El nacimiento del tsunami gemelo
Ahora hay evidencia de que el colapso de los glaciares en aguas del sur produce poderosas olas submarinas similares a los tsunamis. Sin embargo, observaciones recientes van aún más lejos: no sólo un maremoto golpea la capa superior, sino que otro surge en la profundidad. De hecho, estos turbulentos “gemelos” logran redistribuir las corrientes oceánicas y las masas térmicas.
El caso más destacado ocurrió cuando expertos británicos navegaban cerca de la Península Antártica a principios de 2020. Ante sus ojos se desprendió una gran parte del glaciar William. En esta ocasión, los satélites de la misión Copernicus Sentinel-1 captaron la fragmentación y los movimientos posteriores, revelando un fragmento helado equivalente a una decena de campos de fútbol. Cabe señalar que el glaciar William ya había retrocedido tres kilómetros desde mediados del siglo XX.
Las consecuencias de un doble impacto
La detección de esta segunda ola profunda podría realizarse mediante sensores especiales. El interés por este descubrimiento va más allá de la curiosidad científica; Influye en la comprensión de los sistemas climáticos. El caos resultante de esta ola altera la distribución de la biodiversidad al mezclar las capas térmicas y los nutrientes asociados.
Antes de este vuelco, el agua profunda tenía un gradiente de temperatura, con capas frías sobre capas más cálidas. Luego del evento se observó una homogeneización de las temperaturas, lo que provocó la alteración del ecosistema.
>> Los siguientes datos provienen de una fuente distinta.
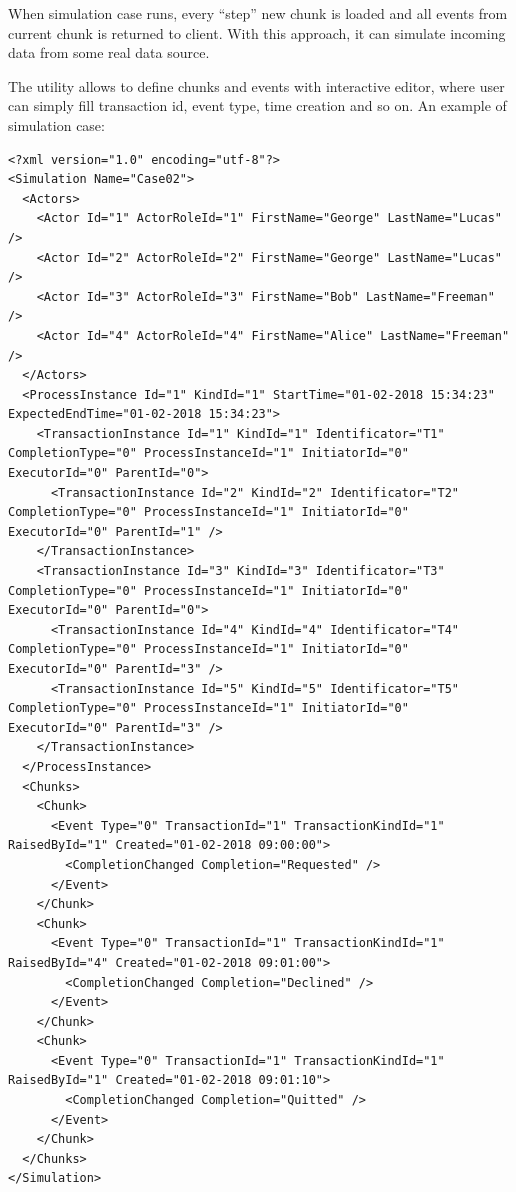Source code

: When simulation case runs, every ``step'' new chunk is loaded and all events from current chunk is returned to client. With this approach, it can simulate incoming data from some real data source.

The utility allows to define chunks and events with interactive editor, where user can simply fill transaction id, event type, time creation and so on. An example of simulation case:

\begin{verbatim}
<?xml version="1.0" encoding="utf-8"?>
<Simulation Name="Case02">
  <Actors>
    <Actor Id="1" ActorRoleId="1" FirstName="George" LastName="Lucas" />
    <Actor Id="2" ActorRoleId="2" FirstName="George" LastName="Lucas" />
    <Actor Id="3" ActorRoleId="3" FirstName="Bob" LastName="Freeman" />
    <Actor Id="4" ActorRoleId="4" FirstName="Alice" LastName="Freeman" />
  </Actors>
  <ProcessInstance Id="1" KindId="1" StartTime="01-02-2018 15:34:23" ExpectedEndTime="01-02-2018 15:34:23">
    <TransactionInstance Id="1" KindId="1" Identificator="T1" CompletionType="0" ProcessInstanceId="1" InitiatorId="0" ExecutorId="0" ParentId="0">
      <TransactionInstance Id="2" KindId="2" Identificator="T2" CompletionType="0" ProcessInstanceId="1" InitiatorId="0" ExecutorId="0" ParentId="1" />
    </TransactionInstance>
    <TransactionInstance Id="3" KindId="3" Identificator="T3" CompletionType="0" ProcessInstanceId="1" InitiatorId="0" ExecutorId="0" ParentId="0">
      <TransactionInstance Id="4" KindId="4" Identificator="T4" CompletionType="0" ProcessInstanceId="1" InitiatorId="0" ExecutorId="0" ParentId="3" />
      <TransactionInstance Id="5" KindId="5" Identificator="T5" CompletionType="0" ProcessInstanceId="1" InitiatorId="0" ExecutorId="0" ParentId="3" />
    </TransactionInstance>
  </ProcessInstance>
  <Chunks>
    <Chunk>
      <Event Type="0" TransactionId="1" TransactionKindId="1" RaisedById="1" Created="01-02-2018 09:00:00">
        <CompletionChanged Completion="Requested" />
      </Event>
    </Chunk>
    <Chunk>
      <Event Type="0" TransactionId="1" TransactionKindId="1"  RaisedById="4" Created="01-02-2018 09:01:00">
        <CompletionChanged Completion="Declined" />
      </Event>
    </Chunk>
    <Chunk>
      <Event Type="0" TransactionId="1" TransactionKindId="1"  RaisedById="1" Created="01-02-2018 09:01:10">
        <CompletionChanged Completion="Quitted" />
      </Event>
    </Chunk>
  </Chunks>
</Simulation>
\end{verbatim}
Implicaciones para los modelos climáticos
Normalmente, la mezcla de agua es causada por fuerzas como el viento o las mareas. Sin embargo, estos trastornos repentinos provocados por el colapso de los glaciares recuerdan a los trastornos observados durante los terremotos o deslizamientos de tierra. Actualmente, estas dinámicas no están integradas en los modelos de predicción climática.
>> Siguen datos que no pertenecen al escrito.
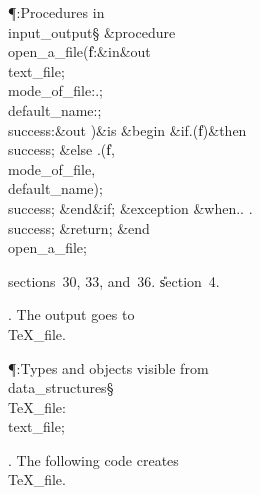 \Y\P\?\4:Procedures in \\{input\_output}\X\S\?\6
\&{procedure}\8\1\\{open\_a\_file}\?(\?\|f\?:\&{in}\?\8\&{out}\8\\{text\_file};%
\?\,\?\\{mode\_of\_file}\?:\?\?.\?;\?\,\?%
\\{default\_name}\?:\?;\?\,\1\?\\{success}\?:\?\&{out}\8%
\?\2)\?\2\8\&{is}\8\1\6
\4\&{begin}\6
\&{if}\1\1\8\?.\?\?\1(\?\|f\?\2)\?\2\8\&{then}\6
\\{success}\?\K\?;\6
\4\&{else}\6
\?.\?\?\1(\?\?\KR\?\|f\?,\?\?\KR\?%
\\{mode\_of\_file}\?,\?\?\KR\?\\{default\_name}\?\2)\?;\5
\\{success}\?\K\?;\2\6
\&{end}\8\2\&{if}\1;\6
\1\4\&{exception}\6
\4\&{when}\8\?.\?\?\mathrel{\.|}\?\?.%
\?\?\mathrel{\.|}\?\?.\?\KR\6
\\{success}\?\K\?;\5
\&{return};\5
\hbox{\2}\2\6
\&{end}\8\\{open\_a\_file};\par
\A sections~30, 33, and~36.
\U section~4\*.\fi

. The output goes to \\{TeX\_file}.

\Y\P\?\4:Types and objects visible from \\{data\_structures}\X\mathrel{+}\S%
\?\6
\\{TeX\_file}\?:\?\\{text\_file};\par
\fi

. The following code creates \\{TeX\_file}.

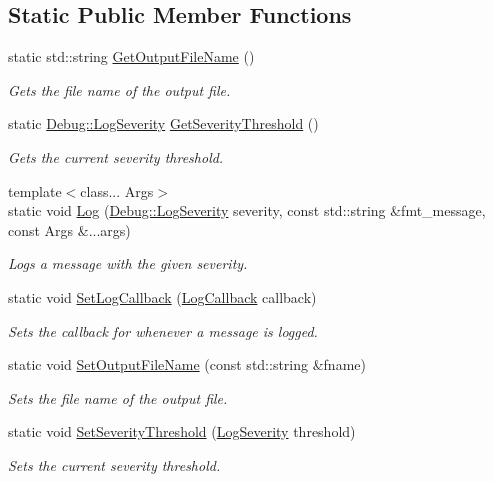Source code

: \subsection*{Static Public Member Functions}
\begin{DoxyCompactItemize}
\item 
static std\+::string \hyperlink{classHatchit_1_1Core_1_1Debug_a66231a5f3c90eeec844eb50cc5f223fe}{Get\+Output\+File\+Name} ()
\begin{DoxyCompactList}\small\item\em Gets the file name of the output file. \end{DoxyCompactList}\item 
static \hyperlink{classHatchit_1_1Core_1_1Debug_a2a42bf8bcfbf6a7f8ec8f22c65470a37}{Debug\+::\+Log\+Severity} \hyperlink{classHatchit_1_1Core_1_1Debug_a359ddb78747d6001f294a3884427555d}{Get\+Severity\+Threshold} ()
\begin{DoxyCompactList}\small\item\em Gets the current severity threshold. \end{DoxyCompactList}\item 
{\footnotesize template$<$class... Args$>$ }\\static void \hyperlink{classHatchit_1_1Core_1_1Debug_a7a97b3ab2f6608e2c2985905cb20fe3b}{Log} (\hyperlink{classHatchit_1_1Core_1_1Debug_a2a42bf8bcfbf6a7f8ec8f22c65470a37}{Debug\+::\+Log\+Severity} severity, const std\+::string \&fmt\+\_\+message, const Args \&...args)
\begin{DoxyCompactList}\small\item\em Logs a message with the given severity. \end{DoxyCompactList}\item 
static void \hyperlink{classHatchit_1_1Core_1_1Debug_a1f15f3fd3c717638772f7f4b88cdd233}{Set\+Log\+Callback} (\hyperlink{classHatchit_1_1Core_1_1Debug_a0e7951bf02ef93ff3cd4eb9b7d3d4edb}{Log\+Callback} callback)
\begin{DoxyCompactList}\small\item\em Sets the callback for whenever a message is logged. \end{DoxyCompactList}\item 
static void \hyperlink{classHatchit_1_1Core_1_1Debug_a655e35db650cf2fb92617d5962e03cc9}{Set\+Output\+File\+Name} (const std\+::string \&fname)
\begin{DoxyCompactList}\small\item\em Sets the file name of the output file. \end{DoxyCompactList}\item 
static void \hyperlink{classHatchit_1_1Core_1_1Debug_a85fccb1b83d35493e1cc4aa291bff95c}{Set\+Severity\+Threshold} (\hyperlink{classHatchit_1_1Core_1_1Debug_a2a42bf8bcfbf6a7f8ec8f22c65470a37}{Log\+Severity} threshold)
\begin{DoxyCompactList}\small\item\em Sets the current severity threshold. \end{DoxyCompactList}\end{DoxyCompactItemize}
Este fenómeno, hasta ahora limitado a la Antártida, también podría ocurrir en el Ártico o Groenlandia. Tener esto en cuenta promete mejorar la predicción climática, particularmente en lo que respecta al aumento del nivel del mar, las futuras comunidades marinas y el calentamiento global en general.
Este es un componente adicional que los modelos de pronóstico ahora necesitan integrar para refinar sus pronósticos. En resumen, analizar estos tsunamis tras el colapso de los glaciares es importante para predecir el futuro de nuestros océanos.
Es importante seguir monitoreando estos tsunamis gemelos para comprender mejor su importancia en la compleja ecuación del calentamiento global.